He makes good on that promise almost immediately, turning her onto her stomach so he can mouth his way down her spine, hands running possessively up and down her hips. But tasting her isn’t enough, he needs to be inside her. He’s never taken her like this, in the back of his mind it still feels disrespectful, but there is something unhinged about him tonight, and he wants to try it, so he does.
It feels just as good as it always does, she’s hot and perfect and he could die just like this and not regret a single moment of his life, but when he moves it’s deeper and different, and Padmé mumbles his name and rocks back against him like she likes it, too, so he picks up his pace rapidly. It’s not quite enough to just have her limp underneath him, so eventually he gets her to bend her knees a little with some of the unnecessary throw pillows from the bed stuffed under her hips and that - that’s incredible. It feels like something he is going to have apologize and seek penance for, but it also feels too good to stop, especially when his wife is murmuring his name like a prayer and her body clenches around him, quaking from within -
He thrusts into her violently, hearing her scream, begging and pleading and encouraging him to keep going, more, always more. She gets the pace and the power she's always wanted, he doesn't even try to control it and he doesn't worry himself about respect or even not hurting her - she's his wife and she's carrying his child and she belongs to him, so he takes from her over and over, drives himself into her like a feral animal. Padmé sobs and keens and gasps for breath, but she doesn't stop him, just submits in a kind of bewildered awe to anything he wants to do.

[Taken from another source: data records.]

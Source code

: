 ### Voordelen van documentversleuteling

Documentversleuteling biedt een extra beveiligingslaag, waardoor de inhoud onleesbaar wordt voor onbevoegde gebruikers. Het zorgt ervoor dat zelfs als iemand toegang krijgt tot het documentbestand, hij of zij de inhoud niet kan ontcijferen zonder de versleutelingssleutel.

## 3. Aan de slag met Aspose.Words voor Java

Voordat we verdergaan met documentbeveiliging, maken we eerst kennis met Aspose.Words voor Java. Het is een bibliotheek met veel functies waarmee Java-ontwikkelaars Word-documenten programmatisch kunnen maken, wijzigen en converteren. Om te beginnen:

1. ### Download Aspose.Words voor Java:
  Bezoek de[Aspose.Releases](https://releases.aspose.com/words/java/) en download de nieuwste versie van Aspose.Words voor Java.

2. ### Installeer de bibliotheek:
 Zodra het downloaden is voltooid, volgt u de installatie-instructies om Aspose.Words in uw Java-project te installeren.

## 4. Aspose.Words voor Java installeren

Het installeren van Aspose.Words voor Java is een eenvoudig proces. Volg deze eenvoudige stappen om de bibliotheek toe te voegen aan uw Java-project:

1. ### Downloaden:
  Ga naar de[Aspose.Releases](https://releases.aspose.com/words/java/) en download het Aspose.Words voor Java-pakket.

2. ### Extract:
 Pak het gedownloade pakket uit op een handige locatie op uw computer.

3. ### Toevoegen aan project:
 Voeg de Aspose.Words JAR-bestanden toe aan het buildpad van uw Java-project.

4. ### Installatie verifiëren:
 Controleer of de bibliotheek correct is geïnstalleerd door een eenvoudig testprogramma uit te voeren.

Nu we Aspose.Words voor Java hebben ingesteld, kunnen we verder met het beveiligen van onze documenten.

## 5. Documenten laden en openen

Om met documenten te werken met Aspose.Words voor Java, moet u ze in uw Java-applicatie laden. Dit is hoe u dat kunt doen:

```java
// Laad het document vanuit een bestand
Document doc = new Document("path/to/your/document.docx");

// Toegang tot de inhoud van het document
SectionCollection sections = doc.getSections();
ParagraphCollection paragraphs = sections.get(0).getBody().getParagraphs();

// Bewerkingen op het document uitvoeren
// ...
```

She comes for him again when he pulls her arms behind her back and holds her there, and when he gets her on her back again, there are tears in her wide, unfocused eyes. He kisses her until she starts to respond, and then he folds her legs over his arms and plunges into her again.
"Oh, oh, I can't anymore, Obi-Wan, please!"
"Tell me to stop," he says, watching her face carefully, "just say it, Padmé."
"I… You… I want you to…"
"Tell me," he persists.
"No."
Her eyes flash stubbornly and he shakes his head, then draws himself out of her completely. She has, occasionally, when she really gets into their love-making, taken him into her mouth of her own accord. He has never asked, or indicated that he wanted her to do it, because Obi-Wan's head is still filled with the odd, puritanical ideas of ancient Jedi. Tonight he tells them, in absolutely no uncertain words, to kriffing get out.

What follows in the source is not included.